# SOURCE RECORDS:

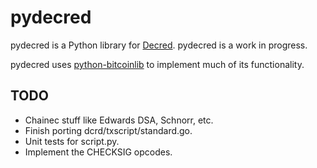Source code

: # pydecred

pydecred is a Python library for [Decred](https://decred.org/). pydecred is a work in progress.

pydecred uses [python-bitcoinlib](https://pypi.python.org/pypi/python-bitcoinlib) to implement much of its
functionality.

## TODO

- Chainec stuff like Edwards DSA, Schnorr, etc.
- Finish porting dcrd/txscript/standard.go.
- Unit tests for script.py.
- Implement the CHECKSIG opcodes.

# YOUR OBJECTIVE:
Report every line of the records that contains the word "pydecred".

# RESPONSE FOR THIS EXERCISE:
: # pydecred
pydecred is a Python library for [Decred](https://decred.org/). pydecred is a work in progress.
pydecred uses [python-bitcoinlib](https://pypi.python.org/pypi/python-bitcoinlib) to implement much of its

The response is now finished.